◆ **Directions**
Only lines that contain the word "Number" belong in the answer; copy them from the records below.

╭──

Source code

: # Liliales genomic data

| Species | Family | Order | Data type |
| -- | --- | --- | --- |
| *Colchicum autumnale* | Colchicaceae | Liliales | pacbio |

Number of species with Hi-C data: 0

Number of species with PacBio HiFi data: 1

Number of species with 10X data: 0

╰──

◆ **Written solution**
Number of species with Hi-C data: 0
Number of species with PacBio HiFi data: 1
Number of species with 10X data: 0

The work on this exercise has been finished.